BDM #2: Identifying sexual abuse with sex, and assuming that people cover up sexual abuse for the same reason people make love in private and don't flash their bare butts on TV--modesty. Sexual abuse is not concealed for modesty's sake. Sexual abuse is concealed for power's sake. "Modesty" becomes an excuse, sure, but it has nothing to do with what is going on. Modest people do not sexually abuse others.

Power steps right into this, by giving as examples the child actor from the movie of The Kite Runner, whose character is raped by another young boy. His family is now fleeing for their lives, because they're afraid they will be targeted by relatives upset by the shame of the scene. The kids who starred in the movie are being evacuated to the UAE. Power also mentions the denunciations still aimed at Mukhtar Mai, the Pakistani rape victim who took her attackers to court, and a little Egyptian girl who received death threats after being interviewed by CNN about her back-alley genital mutilation.

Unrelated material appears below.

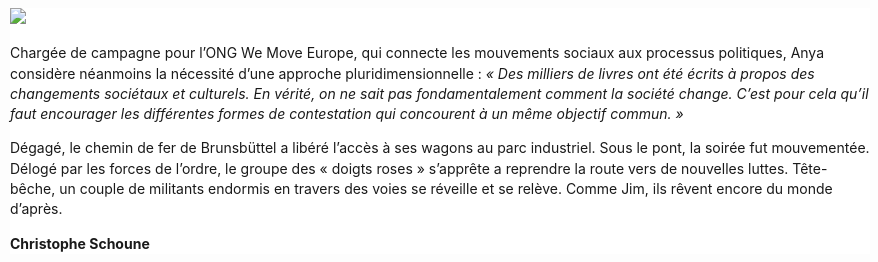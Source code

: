 ![](https://res.cloudinary.com/drg3m95yg/image/upload/c_limit,dpr_auto,q_70,w_1000,f_auto/v1638820635/Capture_d_%C3%A9cran_2021-12-06_205638_j6iltd.png)

Chargée de campagne pour l’ONG We Move Europe, qui connecte les mouvements sociaux aux processus politiques, Anya considère néanmoins la nécessité d’une approche pluridimensionnelle : _« Des milliers de livres ont été écrits à propos des changements sociétaux et culturels. En vérité, on ne sait pas fondamentalement comment la société change. C’est pour cela qu’il faut encourager les différentes formes de contestation qui concourent à un même objectif commun. »_

Dégagé, le chemin de fer de Brunsbüttel a libéré l’accès à ses wagons au parc industriel. Sous le pont, la soirée fut mouvementée. Délogé par les forces de l’ordre, le groupe des « doigts roses » s’apprête a reprendre la route vers de nouvelles luttes. Tête-bêche, un couple de militants endormis en travers des voies se réveille et se relève. Comme Jim, ils rêvent encore du monde d’après.

**Christophe Schoune**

Modesty? This has nothing to do with modesty, and the West knows it, having only recently escaped from crap like this ourselves. But you wouldn't know it from Power. "When Oprah Winfrey spoke of her childhood sexual abuse", she explains, "she became a goddess is a society convinced that it's good to talk." Never mind that Oprah herself had a lot to do with convincing our society that it's good to tell the truth. The implication is that a more traditional, conservative culture would expect Oprah to keep her mouth shut. Which it did. Which she did for many years. But don't tell me that Muslim countries are coming from some special cultural place when they shut up and threaten their abuse victims. Oprah could tell you something about how we did and do it right here at home.

When you lie, you can convince yourself that you're a good person. You can silence your victims. But it ain't got nothing to do with decency or propriety. It's got to do with shame. Shame is only appropriate for people who actually do bad things.

Look, Americans pray without shame, and for the most part, keep our sex lives indoors. And we have finally mostly gotten to a place where Goewin, or Oprah, can say, "I was attacked. I was abused," and we blame the abuser, and not the victim. This is not the difference between, as Power puts it, 'the culture of exposure and the culture of propriety'. This is the difference between the culture of respect and the culture of opression. And we have ample evidence that both can thrive in all kinds of cultural settings.

1 comment:

aliyah06 said...

I'd love to see the same writer comment on the Saudi case where the rape VICTIM, gang-raped by seven men, was sentenced to jail and 200 lashes.....she violated Shari'a by being alone in a car with a man who was not her husband. She is 19 years old.